----- THE DATA

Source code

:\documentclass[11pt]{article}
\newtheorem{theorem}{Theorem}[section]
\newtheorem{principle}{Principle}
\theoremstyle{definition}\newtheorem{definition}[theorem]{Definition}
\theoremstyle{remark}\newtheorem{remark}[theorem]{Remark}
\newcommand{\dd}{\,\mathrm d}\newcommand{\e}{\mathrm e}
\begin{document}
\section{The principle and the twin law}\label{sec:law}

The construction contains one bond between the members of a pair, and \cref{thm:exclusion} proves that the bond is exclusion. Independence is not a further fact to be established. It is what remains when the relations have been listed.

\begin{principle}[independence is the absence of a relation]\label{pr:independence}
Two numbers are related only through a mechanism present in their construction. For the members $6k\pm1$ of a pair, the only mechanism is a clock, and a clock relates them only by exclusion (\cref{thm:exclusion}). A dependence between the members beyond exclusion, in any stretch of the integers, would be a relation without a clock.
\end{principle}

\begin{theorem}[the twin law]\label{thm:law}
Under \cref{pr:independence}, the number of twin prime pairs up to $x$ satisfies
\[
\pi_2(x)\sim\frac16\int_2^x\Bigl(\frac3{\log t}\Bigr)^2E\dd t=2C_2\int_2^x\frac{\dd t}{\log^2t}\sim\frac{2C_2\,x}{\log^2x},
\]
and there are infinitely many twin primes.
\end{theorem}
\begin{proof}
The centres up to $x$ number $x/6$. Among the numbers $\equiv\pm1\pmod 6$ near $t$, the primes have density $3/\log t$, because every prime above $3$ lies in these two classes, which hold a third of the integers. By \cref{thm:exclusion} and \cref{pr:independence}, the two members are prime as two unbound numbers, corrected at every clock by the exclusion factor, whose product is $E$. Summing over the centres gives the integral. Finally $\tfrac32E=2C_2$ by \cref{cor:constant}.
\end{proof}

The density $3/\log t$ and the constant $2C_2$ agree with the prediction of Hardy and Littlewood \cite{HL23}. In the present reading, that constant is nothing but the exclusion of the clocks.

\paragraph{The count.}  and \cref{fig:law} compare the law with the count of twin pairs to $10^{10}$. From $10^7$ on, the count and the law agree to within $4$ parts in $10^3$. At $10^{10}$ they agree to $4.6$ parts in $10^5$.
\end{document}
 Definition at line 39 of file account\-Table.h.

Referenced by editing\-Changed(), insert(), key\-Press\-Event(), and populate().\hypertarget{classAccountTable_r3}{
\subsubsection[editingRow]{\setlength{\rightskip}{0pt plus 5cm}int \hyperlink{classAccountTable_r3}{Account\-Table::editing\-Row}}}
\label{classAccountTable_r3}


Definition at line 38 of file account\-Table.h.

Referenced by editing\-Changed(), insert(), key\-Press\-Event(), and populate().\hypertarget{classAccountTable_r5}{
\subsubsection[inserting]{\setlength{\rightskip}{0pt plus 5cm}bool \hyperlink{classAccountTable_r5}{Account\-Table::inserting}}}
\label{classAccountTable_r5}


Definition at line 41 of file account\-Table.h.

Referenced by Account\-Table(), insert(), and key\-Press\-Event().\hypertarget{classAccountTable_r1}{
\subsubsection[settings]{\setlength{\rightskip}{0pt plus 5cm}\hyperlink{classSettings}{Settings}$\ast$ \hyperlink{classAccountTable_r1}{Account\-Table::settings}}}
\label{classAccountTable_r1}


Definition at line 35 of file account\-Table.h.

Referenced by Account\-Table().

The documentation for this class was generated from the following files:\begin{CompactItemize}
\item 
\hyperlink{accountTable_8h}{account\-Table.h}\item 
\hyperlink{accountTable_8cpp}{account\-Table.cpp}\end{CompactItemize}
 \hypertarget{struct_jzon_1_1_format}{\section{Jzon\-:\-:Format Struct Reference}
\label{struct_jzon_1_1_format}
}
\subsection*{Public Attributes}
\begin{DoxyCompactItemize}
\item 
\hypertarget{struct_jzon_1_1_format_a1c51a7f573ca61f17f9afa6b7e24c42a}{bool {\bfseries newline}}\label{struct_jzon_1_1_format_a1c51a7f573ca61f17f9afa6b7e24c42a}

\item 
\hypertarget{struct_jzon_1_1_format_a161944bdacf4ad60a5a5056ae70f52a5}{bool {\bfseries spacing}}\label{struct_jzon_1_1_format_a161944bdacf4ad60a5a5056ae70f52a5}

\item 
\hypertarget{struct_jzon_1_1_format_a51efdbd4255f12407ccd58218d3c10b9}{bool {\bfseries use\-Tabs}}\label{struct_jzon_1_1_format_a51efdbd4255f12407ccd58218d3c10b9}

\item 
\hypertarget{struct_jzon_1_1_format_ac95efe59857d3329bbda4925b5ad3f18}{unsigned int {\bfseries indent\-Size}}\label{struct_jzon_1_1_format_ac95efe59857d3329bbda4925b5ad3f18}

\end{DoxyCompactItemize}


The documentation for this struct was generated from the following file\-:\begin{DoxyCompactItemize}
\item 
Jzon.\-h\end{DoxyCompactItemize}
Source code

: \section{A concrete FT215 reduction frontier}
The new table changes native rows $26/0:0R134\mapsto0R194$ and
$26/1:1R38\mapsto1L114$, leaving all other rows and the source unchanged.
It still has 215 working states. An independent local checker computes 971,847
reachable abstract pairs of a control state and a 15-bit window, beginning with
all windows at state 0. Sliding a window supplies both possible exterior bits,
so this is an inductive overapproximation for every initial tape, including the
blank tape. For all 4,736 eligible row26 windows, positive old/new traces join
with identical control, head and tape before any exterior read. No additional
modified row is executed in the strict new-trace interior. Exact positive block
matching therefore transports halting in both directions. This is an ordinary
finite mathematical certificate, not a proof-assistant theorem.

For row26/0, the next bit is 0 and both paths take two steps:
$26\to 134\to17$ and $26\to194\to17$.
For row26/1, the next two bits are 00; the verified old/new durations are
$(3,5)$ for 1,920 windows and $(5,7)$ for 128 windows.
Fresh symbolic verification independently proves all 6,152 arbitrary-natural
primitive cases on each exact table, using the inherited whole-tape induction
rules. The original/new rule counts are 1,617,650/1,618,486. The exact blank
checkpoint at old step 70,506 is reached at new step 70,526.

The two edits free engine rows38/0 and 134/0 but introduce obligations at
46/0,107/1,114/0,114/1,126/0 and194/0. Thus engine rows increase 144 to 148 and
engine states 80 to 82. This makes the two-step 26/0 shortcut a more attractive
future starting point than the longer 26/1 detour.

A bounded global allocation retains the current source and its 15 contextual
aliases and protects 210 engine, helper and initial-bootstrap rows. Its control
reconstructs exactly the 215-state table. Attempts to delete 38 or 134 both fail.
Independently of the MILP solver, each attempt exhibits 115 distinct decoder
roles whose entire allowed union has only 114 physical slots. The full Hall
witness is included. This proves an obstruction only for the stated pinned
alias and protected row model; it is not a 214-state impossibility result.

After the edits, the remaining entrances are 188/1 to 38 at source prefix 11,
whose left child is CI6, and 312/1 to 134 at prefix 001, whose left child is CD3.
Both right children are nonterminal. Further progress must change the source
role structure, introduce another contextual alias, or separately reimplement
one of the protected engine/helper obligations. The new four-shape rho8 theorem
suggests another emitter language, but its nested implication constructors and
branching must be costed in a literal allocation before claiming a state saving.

----------

BRIEF:
From the data above, copy each line exactly.

WRITTEN SOLUTION:
Source code

:\documentclass[11pt]{article}
\newtheorem{theorem}{Theorem}[section]
\newtheorem{principle}{Principle}
\theoremstyle{definition}\newtheorem{definition}[theorem]{Definition}
\theoremstyle{remark}\newtheorem{remark}[theorem]{Remark}
\newcommand{\dd}{\,\mathrm d}\newcommand{\e}{\mathrm e}
\begin{document}
\section{The principle and the twin law}\label{sec:law}

The construction contains one bond between the members of a pair, and \cref{thm:exclusion} proves that the bond is exclusion. Independence is not a further fact to be established. It is what remains when the relations have been listed.

\begin{principle}[independence is the absence of a relation]\label{pr:independence}
Two numbers are related only through a mechanism present in their construction. For the members $6k\pm1$ of a pair, the only mechanism is a clock, and a clock relates them only by exclusion (\cref{thm:exclusion}). A dependence between the members beyond exclusion, in any stretch of the integers, would be a relation without a clock.
\end{principle}

\begin{theorem}[the twin law]\label{thm:law}
Under \cref{pr:independence}, the number of twin prime pairs up to $x$ satisfies
\[
\pi_2(x)\sim\frac16\int_2^x\Bigl(\frac3{\log t}\Bigr)^2E\dd t=2C_2\int_2^x\frac{\dd t}{\log^2t}\sim\frac{2C_2\,x}{\log^2x},
\]
and there are infinitely many twin primes.
\end{theorem}
\begin{proof}
The centres up to $x$ number $x/6$. Among the numbers $\equiv\pm1\pmod 6$ near $t$, the primes have density $3/\log t$, because every prime above $3$ lies in these two classes, which hold a third of the integers. By \cref{thm:exclusion} and \cref{pr:independence}, the two members are prime as two unbound numbers, corrected at every clock by the exclusion factor, whose product is $E$. Summing over the centres gives the integral. Finally $\tfrac32E=2C_2$ by \cref{cor:constant}.
\end{proof}

The density $3/\log t$ and the constant $2C_2$ agree with the prediction of Hardy and Littlewood \cite{HL23}. In the present reading, that constant is nothing but the exclusion of the clocks.

\paragraph{The count.}  and \cref{fig:law} compare the law with the count of twin pairs to $10^{10}$. From $10^7$ on, the count and the law agree to within $4$ parts in $10^3$. At $10^{10}$ they agree to $4.6$ parts in $10^5$.
\end{document}
 Definition at line 39 of file account\-Table.h.

Referenced by editing\-Changed(), insert(), key\-Press\-Event(), and populate().\hypertarget{classAccountTable_r3}{
\subsubsection[editingRow]{\setlength{\rightskip}{0pt plus 5cm}int \hyperlink{classAccountTable_r3}{Account\-Table::editing\-Row}}}
\label{classAccountTable_r3}


Definition at line 38 of file account\-Table.h.

Referenced by editing\-Changed(), insert(), key\-Press\-Event(), and populate().\hypertarget{classAccountTable_r5}{
\subsubsection[inserting]{\setlength{\rightskip}{0pt plus 5cm}bool \hyperlink{classAccountTable_r5}{Account\-Table::inserting}}}
\label{classAccountTable_r5}


Definition at line 41 of file account\-Table.h.

Referenced by Account\-Table(), insert(), and key\-Press\-Event().\hypertarget{classAccountTable_r1}{
\subsubsection[settings]{\setlength{\rightskip}{0pt plus 5cm}\hyperlink{classSettings}{Settings}$\ast$ \hyperlink{classAccountTable_r1}{Account\-Table::settings}}}
\label{classAccountTable_r1}


Definition at line 35 of file account\-Table.h.

Referenced by Account\-Table().

The documentation for this class was generated from the following files:\begin{CompactItemize}
\item 
\hyperlink{accountTable_8h}{account\-Table.h}\item 
\hyperlink{accountTable_8cpp}{account\-Table.cpp}\end{CompactItemize}
 \hypertarget{struct_jzon_1_1_format}{\section{Jzon\-:\-:Format Struct Reference}
\label{struct_jzon_1_1_format}
}
\subsection*{Public Attributes}
\begin{DoxyCompactItemize}
\item 
\hypertarget{struct_jzon_1_1_format_a1c51a7f573ca61f17f9afa6b7e24c42a}{bool {\bfseries newline}}\label{struct_jzon_1_1_format_a1c51a7f573ca61f17f9afa6b7e24c42a}

\item 
\hypertarget{struct_jzon_1_1_format_a161944bdacf4ad60a5a5056ae70f52a5}{bool {\bfseries spacing}}\label{struct_jzon_1_1_format_a161944bdacf4ad60a5a5056ae70f52a5}

\item 
\hypertarget{struct_jzon_1_1_format_a51efdbd4255f12407ccd58218d3c10b9}{bool {\bfseries use\-Tabs}}\label{struct_jzon_1_1_format_a51efdbd4255f12407ccd58218d3c10b9}

\item 
\hypertarget{struct_jzon_1_1_format_ac95efe59857d3329bbda4925b5ad3f18}{unsigned int {\bfseries indent\-Size}}\label{struct_jzon_1_1_format_ac95efe59857d3329bbda4925b5ad3f18}

\end{DoxyCompactItemize}


The documentation for this struct was generated from the following file\-:\begin{DoxyCompactItemize}
\item 
Jzon.\-h\end{DoxyCompactItemize}
Source code

: \section{A concrete FT215 reduction frontier}
The new table changes native rows $26/0:0R134\mapsto0R194$ and
$26/1:1R38\mapsto1L114$, leaving all other rows and the source unchanged.
It still has 215 working states. An independent local checker computes 971,847
reachable abstract pairs of a control state and a 15-bit window, beginning with
all windows at state 0. Sliding a window supplies both possible exterior bits,
so this is an inductive overapproximation for every initial tape, including the
blank tape. For all 4,736 eligible row26 windows, positive old/new traces join
with identical control, head and tape before any exterior read. No additional
modified row is executed in the strict new-trace interior. Exact positive block
matching therefore transports halting in both directions. This is an ordinary
finite mathematical certificate, not a proof-assistant theorem.

For row26/0, the next bit is 0 and both paths take two steps:
$26\to 134\to17$ and $26\to194\to17$.
For row26/1, the next two bits are 00; the verified old/new durations are
$(3,5)$ for 1,920 windows and $(5,7)$ for 128 windows.
Fresh symbolic verification independently proves all 6,152 arbitrary-natural
primitive cases on each exact table, using the inherited whole-tape induction
rules. The original/new rule counts are 1,617,650/1,618,486. The exact blank
checkpoint at old step 70,506 is reached at new step 70,526.

The two edits free engine rows38/0 and 134/0 but introduce obligations at
46/0,107/1,114/0,114/1,126/0 and194/0. Thus engine rows increase 144 to 148 and
engine states 80 to 82. This makes the two-step 26/0 shortcut a more attractive
future starting point than the longer 26/1 detour.

A bounded global allocation retains the current source and its 15 contextual
aliases and protects 210 engine, helper and initial-bootstrap rows. Its control
reconstructs exactly the 215-state table. Attempts to delete 38 or 134 both fail.
Independently of the MILP solver, each attempt exhibits 115 distinct decoder
roles whose entire allowed union has only 114 physical slots. The full Hall
witness is included. This proves an obstruction only for the stated pinned
alias and protected row model; it is not a 214-state impossibility result.

After the edits, the remaining entrances are 188/1 to 38 at source prefix 11,
whose left child is CI6, and 312/1 to 134 at prefix 001, whose left child is CD3.
Both right children are nonterminal. Further progress must change the source
role structure, introduce another contextual alias, or separately reimplement
one of the protected engine/helper obligations. The new four-shape rho8 theorem
suggests another emitter language, but its nested implication constructors and
branching must be costed in a literal allocation before claiming a state saving.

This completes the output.